• Directions for this task
Lines of the listing below that contain the string "Paired" are to be returned.

§

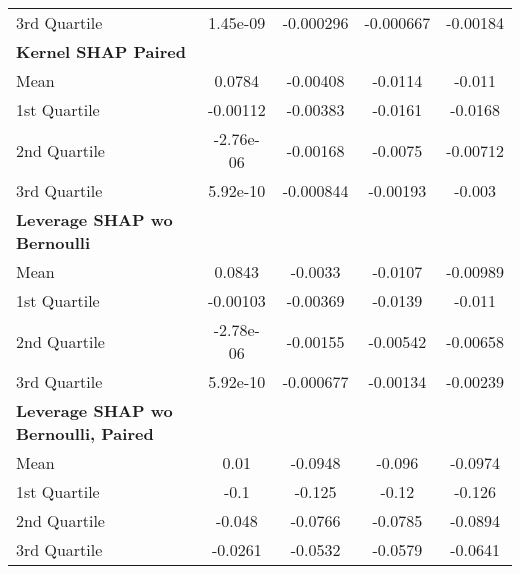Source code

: {\begin{tabular} {lcccc}
\hspace{7pt}3rd Quartile & 1.45e-09 & -0.000296 & -0.000667 & -0.00184 \\ 
\addlinespace[1ex] 
\textbf{Kernel SHAP Paired} &  &  &  &  \\ 
\hspace{7pt}Mean & 0.0784 & -0.00408 & -0.0114 & -0.011 \\ 
\hspace{7pt}1st Quartile & -0.00112 & -0.00383 & -0.0161 & -0.0168 \\ 
\hspace{7pt}2nd Quartile & -2.76e-06 & -0.00168 & -0.0075 & -0.00712 \\ 
\hspace{7pt}3rd Quartile & 5.92e-10 & -0.000844 & -0.00193 & -0.003 \\ 
\addlinespace[1ex] 
\textbf{Leverage SHAP wo Bernoulli} &  &  &  &  \\ 
\hspace{7pt}Mean & 0.0843 & -0.0033 & -0.0107 & -0.00989 \\ 
\hspace{7pt}1st Quartile & -0.00103 & -0.00369 & -0.0139 & -0.011 \\ 
\hspace{7pt}2nd Quartile & -2.78e-06 & -0.00155 & -0.00542 & -0.00658 \\ 
\hspace{7pt}3rd Quartile & \cellcolor{bronze!60}5.92e-10 & -0.000677 & -0.00134 & -0.00239 \\ 
\addlinespace[1ex] 
\textbf{Leverage SHAP wo Bernoulli, Paired} &  &  &  &  \\ 
\hspace{7pt}Mean & \cellcolor{silver!60}0.01 & \cellcolor{silver!60}-0.0948 & \cellcolor{silver!60}-0.096 & \cellcolor{silver!60}-0.0974 \\ 
\hspace{7pt}1st Quartile & \cellcolor{silver!60}-0.1 & \cellcolor{silver!60}-0.125 & \cellcolor{silver!60}-0.12 & \cellcolor{silver!60}-0.126 \\ 
\hspace{7pt}2nd Quartile & \cellcolor{silver!60}-0.048 & \cellcolor{silver!60}-0.0766 & \cellcolor{silver!60}-0.0785 & \cellcolor{silver!60}-0.0894 \\ 
\hspace{7pt}3rd Quartile & \cellcolor{silver!60}-0.0261 & \cellcolor{silver!60}-0.0532 & \cellcolor{silver!60}-0.0579 & \cellcolor{silver!60}-0.0641 \\ 

\end{tabular}}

§

• Response to this task
\textbf{Kernel SHAP Paired} &  &  &  &  \\ 
\textbf{Leverage SHAP wo Bernoulli, Paired} &  &  &  &  \\ 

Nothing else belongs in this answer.